Balot contends that the Special Exceptions that the County Commission approved for his project involved a Binding Development Concept Plan for the hotel, Pearce added. Therefore, Pearce continued, he expects Balot to argue that his company has what are known as “vested rights” associated with that Special Exception, which permitted him to construct hotel rooms on his property zoned Commercial General and exceed the 35-foot height maximum of structures on property with that zoning designation.

“However,” Pearce continued, “even assuming a property owner has vested rights to property, which the County denies here as being too speculative given [the lawsuits Pearce noted in his response], if a local government can show some new peril to the health, safety, morals, or general welfare of the community, the local government may effectively override those vested rights.” He cited a 1976 Florida Supreme Court ruling and a 1974 Florida Third District Court of Appeals decision to make that argument.

“Vested rights” cannot “defeat valid governmental regulations carried out by the exercise of the police power in the interest of the common welfare,” Pearce pointed out. “Here, the [County Commission] recognized the new peril associated with unregulated transient accommodations.”

Further, he continued, if a change in law “occurs while an application for a permit or license is pending,” relevant to that application, that change “determines whether the permit or license should be granted.” He cited a 1980 Florida First District Court of Appeal case for that assertion.

Moreover, Pearce wrote, the county’s Future Land Use Policy 2.9.1 in the Comprehensive Plan — the basis for Siesta Key plaintiff Lourdes Ramirez’s Circuit Court and DOAH challenges of the County Commission approval of two high-rise Siesta hotels in the fall of 2021 — “forbids any development order which exceeds the density or intensity provided in any zoning ordinance or regulations in existence as of March 13, 1989.”

That policy applies to the county’s barrier islands.

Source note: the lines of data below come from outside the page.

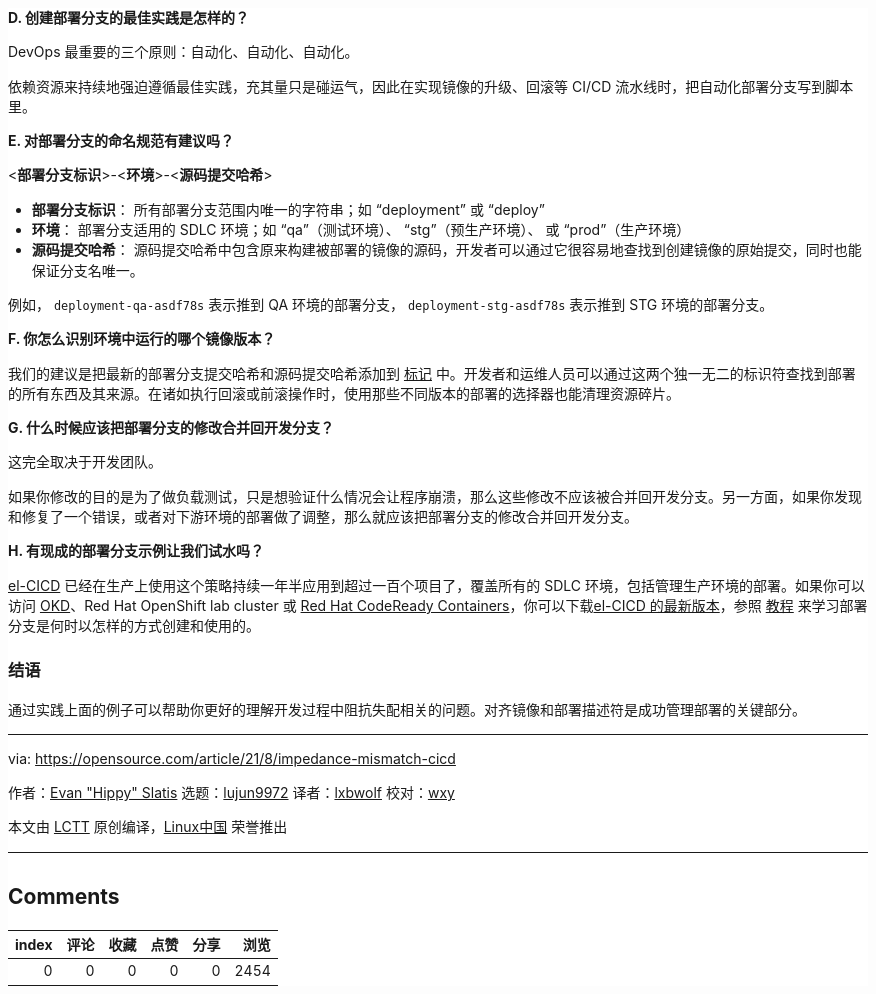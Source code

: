 **D. 创建部署分支的最佳实践是怎样的？**

DevOps 最重要的三个原则：自动化、自动化、自动化。

依赖资源来持续地强迫遵循最佳实践，充其量只是碰运气，因此在实现镜像的升级、回滚等 CI/CD 流水线时，把自动化部署分支写到脚本里。

**E. 对部署分支的命名规范有建议吗？**

<**部署分支标识**>-<**环境**>-<**源码提交哈希**>

* **部署分支标识**： 所有部署分支范围内唯一的字符串；如 “deployment” 或 “deploy”
* **环境**： 部署分支适用的 SDLC 环境；如 “qa”（测试环境）、 “stg”（预生产环境）、 或 “prod”（生产环境）
* **源码提交哈希**： 源码提交哈希中包含原来构建被部署的镜像的源码，开发者可以通过它很容易地查找到创建镜像的原始提交，同时也能保证分支名唯一。

例如， `deployment-qa-asdf78s` 表示推到 QA 环境的部署分支， `deployment-stg-asdf78s` 表示推到 STG 环境的部署分支。

**F. 你怎么识别环境中运行的哪个镜像版本？**

我们的建议是把最新的部署分支提交哈希和源码提交哈希添加到 [标记](https://kubernetes.io/docs/concepts/overview/working-with-objects/labels/) 中。开发者和运维人员可以通过这两个独一无二的标识符查找到部署的所有东西及其来源。在诸如执行回滚或前滚操作时，使用那些不同版本的部署的选择器也能清理资源碎片。

**G. 什么时候应该把部署分支的修改合并回开发分支？**

这完全取决于开发团队。

如果你修改的目的是为了做负载测试，只是想验证什么情况会让程序崩溃，那么这些修改不应该被合并回开发分支。另一方面，如果你发现和修复了一个错误，或者对下游环境的部署做了调整，那么就应该把部署分支的修改合并回开发分支。

**H. 有现成的部署分支示例让我们试水吗？**

[el-CICD](https://github.com/elcicd) 已经在生产上使用这个策略持续一年半应用到超过一百个项目了，覆盖所有的 SDLC 环境，包括管理生产环境的部署。如果你可以访问 [OKD](https://www.okd.io/)、Red Hat OpenShift lab cluster 或 [Red Hat CodeReady Containers](https://cloud.redhat.com/openshift/create/local)，你可以下载[el-CICD 的最新版本](https://github.com/elcicd/el-CICD-RELEASES)，参照 [教程](https://github.com/elcicd/el-CICD-docs/blob/master/tutorial.md) 来学习部署分支是何时以怎样的方式创建和使用的。

### 结语

通过实践上面的例子可以帮助你更好的理解开发过程中阻抗失配相关的问题。对齐镜像和部署描述符是成功管理部署的关键部分。

---

via: <https://opensource.com/article/21/8/impedance-mismatch-cicd>

作者：[Evan "Hippy" Slatis](https://opensource.com/users/hippyod) 选题：[lujun9972](https://github.com/lujun9972) 译者：[lxbwolf](https://github.com/lxbwolf) 校对：[wxy](https://github.com/wxy)

本文由 [LCTT](https://github.com/LCTT/TranslateProject) 原创编译，[Linux中国](https://linux.cn/) 荣誉推出

***

## Comments


|   index |   评论 |   收藏 |   点赞 |   分享 |   浏览 |
|--------:|-------:|-------:|-------:|-------:|-------:|
|       0 |      0 |      0 |      0 |      0 |   2454 |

This is county Future Land Use Policy 2.9.1. Image courtesy Sarasota County

“Additionally,” Pearce pointed out, “the Unified Development Code limits residential density for transient accommodations [the county term for hotel and motel rooms] at 26 dwelling units per acre where the hotel has less than 25% of the units with kitchens. [Balot’s] property is only 2.15 acres in size, and therefore the proposed hotel does not meet

the requirements of the Comprehensive Plan or the Unified Development Code. If ABC disagrees with this interpretation, it has the remedy of appeal to the Board of County Commissioners.”

The Unified Development Code (UDC) contains all of the county’s land-use and zoning regulations.

Yet another defense Pearce has included in his response is the fact that, a 1997 Florida’s Fourth District Court of Appeal opinion made it clear that “[i]f a property owner had good reason to believe that government policy might change, reliance on the status quo is not possible. … Here, ABC knew about the pending lawsuits challenging [the residential density change approved in October 2021] and the two special exceptions for [the high-rise hotels] on Siesta Key before [ABC SUB2] pursued [its] site and development permit application. Thus, ABC had a good reason to know that the County’s policy might change because of those pending lawsuits.”

The applicants for those hotels also sought County Commission approval of Special Exceptions to allow transient accommodations on their sites, which were both zoned Commercial General, and for height above the county’s 35-foot maximum for those parcels. In the case of a hotel proposed on Calle Miramar, the proposed height was 80 feet; for a hotel on Old Stickney Point Road, the highest point would have been 83 feet, to accommodate an architectural feature of the structure.